The solution here is to put the clock infra-structure in place first. One
thing I've learned from the kernel DT experience is that a lot of time would
have been saved by putting the correct infra-structure in place first, then
using it, rather than hacking around things the wrong way, then putting the
infra-structure in place, then converting to it. That's a lot more work, and
rather painful. Equally, if we don't just do the infra-structure right,
there's really little guarantee that we'll ever convert to the correct
approach. Just look at all the DT content in use in U-Boot that don't match
the real DT bindings, even after it's been around years.

OK, is there a plan to put this in place? Who is working on it?

I don't know whether anyone is or not. However, the fact that nobody is working on a clock driver is no excuse for using the incorrect DT bindings in order to hack around its lack of existence.

For reference, here's the DT node for this UART in the kernel DT, which
complies with the relevant binding document:

          uarta: serial@70006000 {
                  compatible = "nvidia,tegra114-uart",
"nvidia,tegra20-uart";

                  reg = <0x70006000 0x40>;
                  reg-shift = <2>;
                  interrupts = <GIC_SPI 36 IRQ_TYPE_LEVEL_HIGH>;
                  clocks = <&tegra_car TEGRA114_CLK_UARTA>;
                  resets = <&tegra_car 6>;
                  reset-names = "serial";
                  dmas = <&apbdma 8>, <&apbdma 8>;
                  dma-names = "rx", "tx";
                  status = "disabled";
          };

All the comment above apply to all the files in this patch.
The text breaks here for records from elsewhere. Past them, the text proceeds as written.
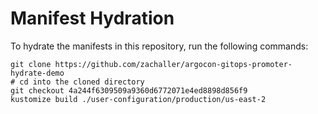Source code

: # Manifest Hydration

To hydrate the manifests in this repository, run the following commands:

```shell
git clone https://github.com/zachaller/argocon-gitops-promoter-hydrate-demo
# cd into the cloned directory
git checkout 4a244f6309509a9360d6772071e4ed8898d856f9
kustomize build ./user-configuration/production/us-east-2
```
My intent was to make this work with a more generic binding for now -
ns16550 is a pretty standard thing and I thought I could avoid making
the driver Tegra-specific. Then we could allow many SoCs to use it.
Why does Tegra have its own binding in the kernel for this standard
UART?

The HW is not a PC-style UART where all you care about is the 16550
registers, and clocks/resets/DMA/... can be ignored or deferred to firmware
to set up before DT-driven SW runs.

I'm not sure what you are referring to here. Are you saying that
U-Boot needs to support these things? I agree it would be great to add
a generic clock/reset framework and have made considerable efforts in
Tegra towards this myself. But we don't have it yet.

Yes.

Part of the decision to use DT is to use *the* DT bindings, not something that looks like DT.
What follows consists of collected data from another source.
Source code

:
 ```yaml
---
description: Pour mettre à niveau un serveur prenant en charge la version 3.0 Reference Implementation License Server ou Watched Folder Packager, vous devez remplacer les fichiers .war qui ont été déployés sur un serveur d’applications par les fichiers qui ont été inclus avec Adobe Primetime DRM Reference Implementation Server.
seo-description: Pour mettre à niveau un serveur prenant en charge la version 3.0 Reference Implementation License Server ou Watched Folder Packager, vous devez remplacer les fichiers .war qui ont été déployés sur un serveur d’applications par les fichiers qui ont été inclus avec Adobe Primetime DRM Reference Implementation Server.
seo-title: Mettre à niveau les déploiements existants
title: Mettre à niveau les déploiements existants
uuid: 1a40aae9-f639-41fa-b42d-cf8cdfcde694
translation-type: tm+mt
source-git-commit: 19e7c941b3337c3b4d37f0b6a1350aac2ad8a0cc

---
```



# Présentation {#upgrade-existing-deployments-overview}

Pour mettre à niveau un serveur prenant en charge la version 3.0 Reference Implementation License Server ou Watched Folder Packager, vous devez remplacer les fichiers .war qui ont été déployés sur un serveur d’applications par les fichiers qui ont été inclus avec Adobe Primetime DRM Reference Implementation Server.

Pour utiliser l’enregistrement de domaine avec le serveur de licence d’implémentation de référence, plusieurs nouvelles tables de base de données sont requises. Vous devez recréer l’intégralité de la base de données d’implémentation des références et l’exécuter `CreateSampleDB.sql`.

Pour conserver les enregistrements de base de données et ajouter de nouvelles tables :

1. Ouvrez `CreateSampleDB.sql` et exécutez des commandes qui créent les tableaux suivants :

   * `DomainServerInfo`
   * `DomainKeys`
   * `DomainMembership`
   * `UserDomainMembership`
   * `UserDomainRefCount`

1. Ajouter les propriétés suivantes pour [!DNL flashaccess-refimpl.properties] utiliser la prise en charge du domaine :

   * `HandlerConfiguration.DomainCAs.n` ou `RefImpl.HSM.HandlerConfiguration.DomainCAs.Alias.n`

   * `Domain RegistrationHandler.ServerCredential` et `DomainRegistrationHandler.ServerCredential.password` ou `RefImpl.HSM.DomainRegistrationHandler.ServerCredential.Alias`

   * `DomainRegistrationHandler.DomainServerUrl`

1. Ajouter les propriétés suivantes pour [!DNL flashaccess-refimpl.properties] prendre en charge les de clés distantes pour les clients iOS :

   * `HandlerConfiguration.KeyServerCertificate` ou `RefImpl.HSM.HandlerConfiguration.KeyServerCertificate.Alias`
If you want to move the serial port information into DT, and part of doing so requires extracting clock-related information from DT, and that in turn requires a clock driver to do so, then yes, U-Boot needs to have that clock driver implemented before you can move the serial port information into DT.
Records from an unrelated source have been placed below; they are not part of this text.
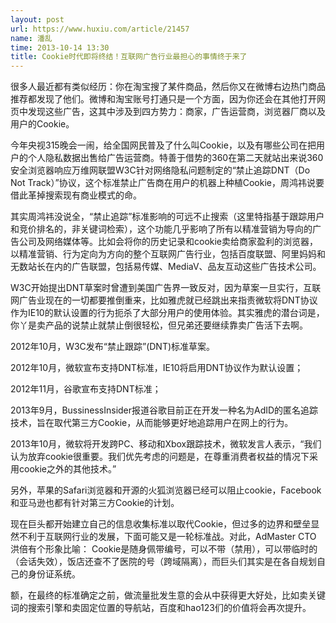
 ```yaml
---
layout: post
url: https://www.huxiu.com/article/21457
name: 潘乱
time: 2013-10-14 13:30
title: Cookie时代即将终结！互联网广告行业最担心的事情终于来了
---
```

很多人最近都有类似经历：你在淘宝搜了某件商品，然后你又在微博右边热门商品推荐都发现了他们。微博和淘宝账号打通只是一个方面，因为你还会在其他打开网页中发现这些广告，这其中涉及到四方势力：商家，广告运营商，浏览器厂商以及用户的Cookie。

今年央视315晚会一闹，给全国网民普及了什么叫Cookie，以及有哪些公司在把用户的个人隐私数据出售给广告运营商。特善于借势的360在第二天就站出来说360安全浏览器响应万维网联盟W3C针对网络隐私问题制定的“禁止追踪DNT（Do Not Track）”协议，这个标准禁止广告商在用户的机器上种植Cookie，周鸿祎说要借此革掉搜索现有商业模式的命。

其实周鸿祎没说全，“禁止追踪”标准影响的可远不止搜索（这里特指基于跟踪用户和竞价排名的，非关键词检索），这个功能几乎影响了所有以精准营销为导向的广告公司及网络媒体等。比如会将你的历史记录和cookie卖给商家盈利的浏览器，以精准营销、行为定向为方向的整个互联网广告行业，包括百度联盟、阿里妈妈和无数站长在内的广告联盟，包括易传媒、MediaV、品友互动这些广告技术公司。

W3C开始提出DNT草案时曾遭到美国广告界一致反对，因为草案一旦实行，互联网广告业现在的一切都要推倒重来，比如雅虎就已经跳出来指责微软将DNT协议作为IE10的默认设置的行为扼杀了大部分用户的使用体验。其实雅虎的潜台词是，你丫是卖产品的说禁止就禁止倒很轻松，但兄弟还要继续靠卖广告活下去啊。

2012年10月，W3C发布“禁止跟踪”(DNT)标准草案。

2012年10月，微软宣布支持DNT标准，IE10将启用DNT协议作为默认设置；

2012年11月，谷歌宣布支持DNT标准；

2013年9月，BussinessInsider报道谷歌目前正在开发一种名为AdID的匿名追踪技术，旨在取代第三方Cookie，从而能够更好地追踪用户在网上的行为。

2013年10月，微软将开发跨PC、移动和Xbox跟踪技术，微软发言人表示，“我们认为放弃cookie很重要。我们优先考虑的问题是，在尊重消费者权益的情况下采用cookie之外的其他技术。”

另外，苹果的Safari浏览器和开源的火狐浏览器已经可以阻止cookie，Facebook和亚马逊也都有针对第三方Cookie的计划。

现在巨头都开始建立自己的信息收集标准以取代Cookie，但过多的边界和壁垒显然不利于互联网行业的发展，下面可能又是一轮标准战。对此，AdMaster CTO 洪倍有个形象比喻： Cookie是随身佩带编号，可以不带（禁用），可以带临时的（会话失效），饭店还查不了医院的号（跨域隔离），而巨头们其实是在各自规划自己的身份证系统。

额，在最终的标准确定之前，做流量批发生意的会从中获得更大好处，比如卖关键词的搜索引擎和卖固定位置的导航站，百度和hao123们的价值将会再次提升。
As an aside, /almost/ all reviewed DT bindings use DT properties of the
form:

clocks = <&provider parameters>;

rather than:

clock-rate = <number>;

So, that aspect of the Tegra UART binding isn't anything remotely
unusual/non-standard.

The great is the enemy of the good. In this case, I think I might just
leave the clock as a #define.

That probably makes sense.

To be honest, I'm not sure that using DT is going to buy U-Boot much, or even the kernel in retrospect.